MM: In a previous life, you were director of marketing and sales for NeoScribe International, for which you launched a line of computer typefaces for desktop publishing. You also won the Lohmann Prize for Excellence in Letterpress Printing at Yale. As a typophile, I couldn’t resist asking about this phase of your life. Did you actually design the typefaces yourself, and do you still keep a hand in the graphic design and letterpress world?
MP: I didn’t design fonts myself, but I do love them. I loved letterpress printing: the smell of the ink and the grease late at night, the feel of the imprinted letters on soft paper, the thrill of getting something aligned just right, the tedium and black fingers after hours of resorting type into a job case. But no, besides the letterpress prints that I have at my office, I don’t have anything to do with the graphic design/letterpress world any more. I still love typefaces, though, and the way they can communicate in concert with words.
MM: You speak fluent French, basic Spanish, and a little bit of isiZulu. How do Latin languages like French and Spanish compare with the Zulu language?
MP: Well, isiZulu is nothing at all like Latin or Germanic languages in many ways. One thing that sets it apart is that it’s concatenative: the parts of the words all attach together and accumulate into this “pile” of lovely syllables. The way verbs operate is also different—what changes most is the pronoun or noun at the head of the verb.
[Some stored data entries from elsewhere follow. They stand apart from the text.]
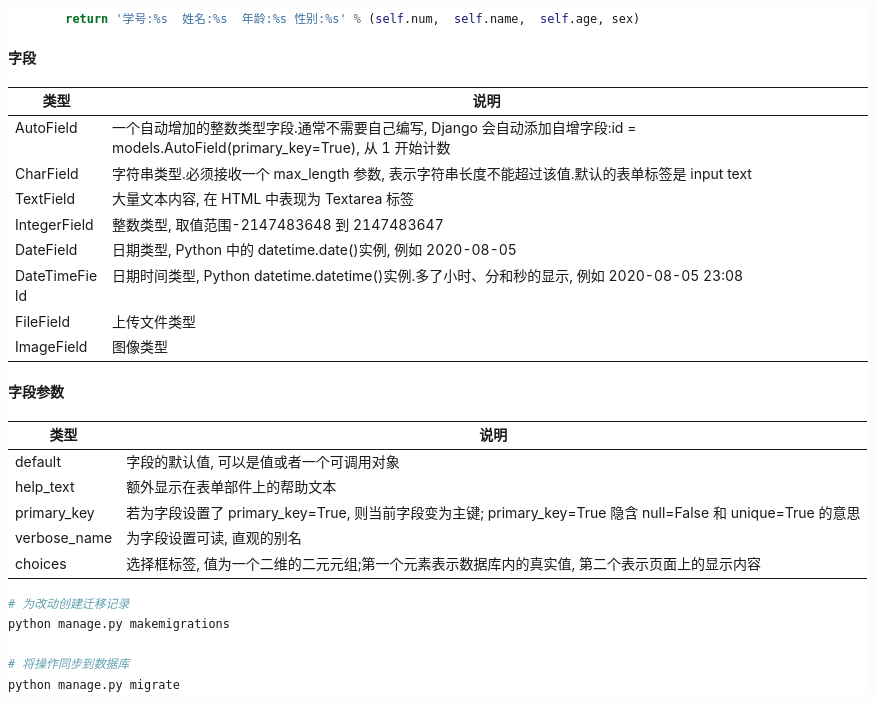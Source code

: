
 ```py
        return '学号:%s  姓名:%s  年龄:%s 性别:%s' % (self.num,  self.name,  self.age, sex)
```

#### 字段

| 类型          | 说明                                                                                                                     |
| ------------- | ------------------------------------------------------------------------------------------------------------------------ |
| AutoField     | 一个自动增加的整数类型字段.通常不需要自己编写, Django 会自动添加自增字段:id = models.AutoField(primary_key=True), 从 1 开始计数 |
| CharField     | 字符串类型.必须接收一个 max_length 参数, 表示字符串长度不能超过该值.默认的表单标签是 input text                                 |
| TextField     | 大量文本内容, 在 HTML 中表现为 Textarea 标签                                                                                |
| IntegerField  | 整数类型, 取值范围-2147483648 到 2147483647                                                                                |
| DateField     | 日期类型, Python 中的 datetime.date()实例, 例如 2020-08-05                                                                 |
| DateTimeField | 日期时间类型, Python datetime.datetime()实例.多了小时、分和秒的显示, 例如 2020-08-05 23:08                                    |
| FileField     | 上传文件类型                                                                                                                |
| ImageField    | 图像类型                                                                                                                    |

#### 字段参数

| 类型         | 说明                                                                                                     |
| ------------ | ------------------------------------------------------------------------------------------------------- |
| default      | 字段的默认值, 可以是值或者一个可调用对象                                                                    |
| help_text    | 额外显示在表单部件上的帮助文本                                                                              |
| primary_key  | 若为字段设置了 primary_key=True, 则当前字段变为主键; primary_key=True 隐含 null=False 和 unique=True 的意思 |
| verbose_name | 为字段设置可读, 直观的别名                                                                                |
| choices      | 选择框标签, 值为一个二维的二元元组;第一个元素表示数据库内的真实值, 第二个表示页面上的显示内容                   |

```py
# 为改动创建迁移记录
python manage.py makemigrations

# 将操作同步到数据库
python manage.py migrate
```
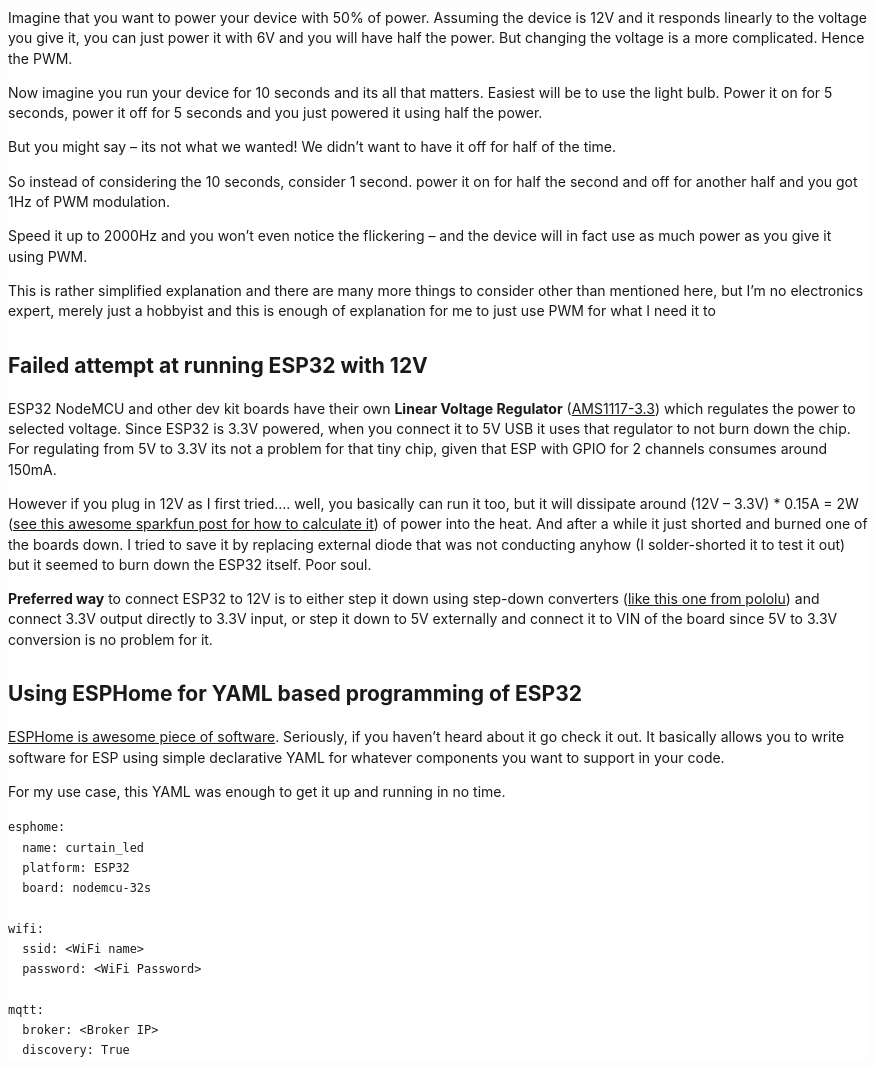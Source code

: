 Imagine that you want to power your device with 50% of power. 
Assuming the device is 12V and it responds linearly to the voltage you give it, you can just power it with 6V and you will have half the power. 
But changing the voltage is a more complicated. Hence the PWM.

Now imagine you run your device for 10 seconds and its all that matters. 
Easiest will be to use the light bulb. Power it on for 5 seconds, power it off for 5 seconds and you just powered it using half the power.

But you might say – its not what we wanted! We didn’t want to have it off for half of the time.

So instead of considering the 10 seconds, consider 1 second. power it on for half the 
second and off for another half and you got 1Hz of PWM modulation.

Speed it up to 2000Hz and you won’t even notice the flickering – 
and the device will in fact use as much power as you give it using PWM.

This is rather simplified explanation and there are many more things to consider other than mentioned here, 
but I’m no electronics expert, merely just a hobbyist and this is enough of explanation for me to just use PWM for what I need it to 

## Failed attempt at running ESP32 with 12V

ESP32 NodeMCU and other dev kit boards have their own **Linear Voltage Regulator** ([AMS1117-3.3](http://www.advanced-monolithic.com/pdf/ds1117.pdf)) which regulates the power to selected voltage. 
Since ESP32 is 3.3V powered, when you connect it to 5V USB it uses that regulator to not burn down the chip. 
For regulating from 5V to 3.3V its not a problem for that tiny chip, given that ESP with GPIO for 2 channels consumes around 150mA.

However if you plug in 12V as I first tried…. well, you basically can run it too, but it will dissipate around (12V – 3.3V) * 0.15A = 2W 
([see this awesome sparkfun post for how to calculate it](https://www.sparkfun.com/tutorials/217)) of power into the heat. 
And after a while it just shorted and burned one of the boards down. 
I tried to save it by replacing external diode that was not conducting anyhow (I solder-shorted it to test it out) but it seemed to burn down the ESP32 itself. Poor soul.

**Preferred way** to connect ESP32 to 12V is to either step it down using step-down converters ([like this one from pololu](https://www.pololu.com/product/2122)) 
and connect 3.3V output directly to 3.3V input, or step it down to 5V externally and connect it to VIN of the board since 5V to 3.3V conversion is no problem for it. 

## Using ESPHome for YAML based programming of ESP32

[ESPHome is awesome piece of software](https://esphome.io/guides/getting_started_command_line.html). 
Seriously, if you haven’t heard about it go check it out. 
It basically allows you to write software for ESP using simple declarative YAML for whatever components you want to support in your code.

For my use case, this YAML was enough to get it up and running in no time.

```
esphome:
  name: curtain_led
  platform: ESP32
  board: nodemcu-32s
    
wifi:
  ssid: <WiFi name> 
  password: <WiFi Password>
  
mqtt:
  broker: <Broker IP>
  discovery: True
```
And of course, there are the clicks (three kinds, each in different parts of the mouth).
MM: What are some of the courses you’re most looking forward to teaching?
MP: I’m excited to be teaching Grammar and Style in Writing this fall. Not everyone would find that a glamorous course to teach (let alone take!), but it turns out that grammar and glamour are closely related. When the invading Normans brought French to Great Britain with all of its Latin influences, grammaire referred to all of intellectual knowledge—and especially to magic and the occult (which was a specialized and secretive domain of knowledge). The Scots adopted the word but, since they had no formal written grammar to apply it to, “cast the glamaire” came to mean “cast a spell.”
I haven’t taught undergraduates since 1999 at UC Berkeley, so I’m looking forward to that. I’m also excited about designing some of my own classes. I’m working on an idea for a writing class revolving around educational memoir, and I’d love to teach a class in critical language awareness.
SOU student Mark Butterfield has an “aha” moment in a creative writing course with Associate Professor of English and Writing Program K. Silem Mohammad (by Rory N. Finney)
MM: What do you love most about teaching?
MP: Being a fortunate witness to people’s growth and discovery—both of themselves and the world—and constantly thinking of ways to facilitate that growth and discovery!
I view learning as a process of becoming, not merely of acquiring knowledge. At its best, education helps students realize their full potential as human beings in community with others. This means education “points” in two directions simultaneously: 1) inward, to help students discover their talents and pleasures—that is, to help them connect to their inner selves, and to help those selves take flight; and 2) outward, connecting students in meaningful ways to the new, the different, the unexpected. In this sense, teaching is fundamentally about helping students actively make connections—to their own inner qualities and talents as well as to the world they live in, resulting in an expanded sense of self, of the world, and of the possibilities for agency. That kind of becoming is an exciting process to be a part of!